C5W4 Query analogy for weight matrices

In the videos on self-attention and multi-head attention, Andrew uses an analogy to help us understand W^Q and the other weights matrices W^K and W^V.

He says that W^Q asks a query, such as “what’s happening there?”. But really, W^Q has one row per word in the vocabulary, right? (as it is multiplied with the one-hot vector x) So, doesn’t that mean that W^Q can ask a completely different query for each word? (edit: perhaps I’m wrong and x already represents an embedding. So then I suppose the queries have as many degrees of freedom as the number of word embedding dimensions. Something like that… I don’t think it changes my question.)

If so, isn’t it a bit misleading to say that, in multi-head attention, W^Q_1 represents “what’s happening” and W^Q_2 represents “when”? And when @ reinoudbosch writes here that every matrix W^Q represents its own universe of meanings:

Does that really make sense? Why would the queries for the different words be sorted into meaningful sets? I.e. isn’t each matrix just a random bundle of queries, one per word, where multi-head attention just buys us the fact that we get to have more than one query per word?

Am I missing something? Thanks!

Clara

First of all, I recommend to go through this thread.
I think, due to a limited video length, Andrew’s talk is focusing on “intuition” so that majority of audiences get some senses of Transformer, and is not enough to cover whole Transformer technology.

Thanks! I’m still not sure whether I’m right or wrong about the specific problem with this intuition, though.

Does it really make sense to say, as Andrew does, that the whole of W^Q can be thought of as just one “query” that we ask about each word? W^Q itself does not vary by word or position, and why would we want to ask “what’s happening there?” about “Jane”?

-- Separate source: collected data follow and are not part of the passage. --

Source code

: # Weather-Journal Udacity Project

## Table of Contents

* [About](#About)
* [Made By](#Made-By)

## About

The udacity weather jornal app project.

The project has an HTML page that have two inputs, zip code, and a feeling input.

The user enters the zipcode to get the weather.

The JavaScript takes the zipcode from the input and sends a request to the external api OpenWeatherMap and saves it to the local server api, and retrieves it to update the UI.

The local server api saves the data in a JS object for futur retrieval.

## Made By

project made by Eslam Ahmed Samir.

And if instead I’m right to say that each W^Q is just a bundle of queries, one per word, then there’s no reason for those queries to have any common meaning across words within heads, right? Except I guess for the fact that all the rows in W^Q ultimately have to work with the same v<1>, v<2>,… as their answer/value. So maybe in different heads, we’ll get very different value matrices, some of which specialize in answering particular types of queries.

Does this all make sense?

I think the link covers mostly, but try to elaborate key points along with your question.
I think the word of “Query” is misleading in Transformer, but, that is “given” definition. So, we need to start with that.
As I wrote in this thread, Q is “target” and K/V is “source” to create mapping among them. Mapping can be for translation among multiple languages or relationship of words in a single language. The term of “query” is slightly misleading, since it is not a real query like SQL. :slight_smile:

the whole of W^Q can be thought of as just one “query” that we ask about each word?

As you see, Q (or even a dot product of Q and W^Q) consists of multiple words in a mixture of “word embedding” and “position encoding”, and is dispatched into multiple attention heads. The Important thing is not as one “query”, i.e, “whole sentence”, but is "each word vector like q^{<1>}W_1^{Q} to be associated with words in a source list like k^{<1>}W_1^{K}, k^{<2>}W_1^{K}, k^{<3>}W_1^{K}, ..., and creates relationships of among those, which are called “attention weights”.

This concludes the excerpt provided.